Problem to solve. Repeat word for word the lines from the one containing "- Batch Scripting" to the end of the material below, and leave all pictures out.

Data for analysis.
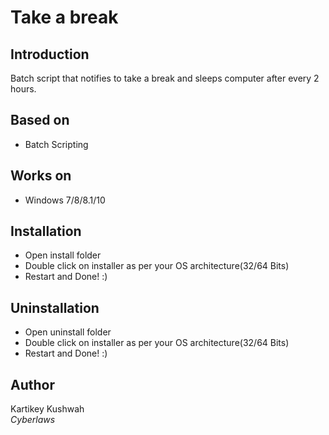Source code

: # Take a break

## Introduction 
Batch script that notifies to take a break and sleeps computer after every 2 hours. 

## Based on 
- Batch Scripting

## Works on 
- Windows 7/8/8.1/10

## Installation
- Open install folder
- Double click on installer as per your OS architecture(32/64 Bits)
- Restart and Done! :) 

## Uninstallation
- Open uninstall folder
- Double click on installer as per your OS architecture(32/64 Bits)
- Restart and Done! :) 

## Author
Kartikey Kushwah  
_Cyberlaws_

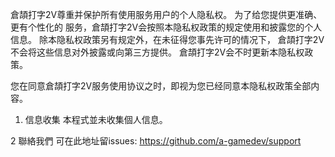 ﻿倉頡打字2V尊重并保护所有使用服务用户的个人隐私权。
为了给您提供更准确、更有个性化的 服务，倉頡打字2V会按照本隐私权政策的规定使用和披露您的个人信息。
除本隐私权政策另有规定外，在未征得您事先许可的情况下，
倉頡打字2V不会将这些信息对外披露或向第三方提供。
倉頡打字2V会不时更新本隐私权政策。

您在同意倉頡打字2V服务使用协议之时，即视为您已经同意本隐私权政策全部内容。

1. 信息收集
  本程式並未收集個人信息。
  
2 聯絡我們
  可在此地址留issues: https://github.com/a-gamedev/support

Expected answer.
- Batch Scripting

## Works on 
- Windows 7/8/8.1/10

## Installation
- Open install folder
- Double click on installer as per your OS architecture(32/64 Bits)
- Restart and Done! :) 

## Uninstallation
- Open uninstall folder
- Double click on installer as per your OS architecture(32/64 Bits)
- Restart and Done! :) 

## Author
Kartikey Kushwah  
_Cyberlaws_

 ﻿倉頡打字2V尊重并保护所有使用服务用户的个人隐私权。
为了给您提供更准确、更有个性化的 服务，倉頡打字2V会按照本隐私权政策的规定使用和披露您的个人信息。
除本隐私权政策另有规定外，在未征得您事先许可的情况下，
倉頡打字2V不会将这些信息对外披露或向第三方提供。
倉頡打字2V会不时更新本隐私权政策。

您在同意倉頡打字2V服务使用协议之时，即视为您已经同意本隐私权政策全部内容。

1. 信息收集
  本程式並未收集個人信息。
  
2 聯絡我們
  可在此地址留issues: https://github.com/a-gamedev/support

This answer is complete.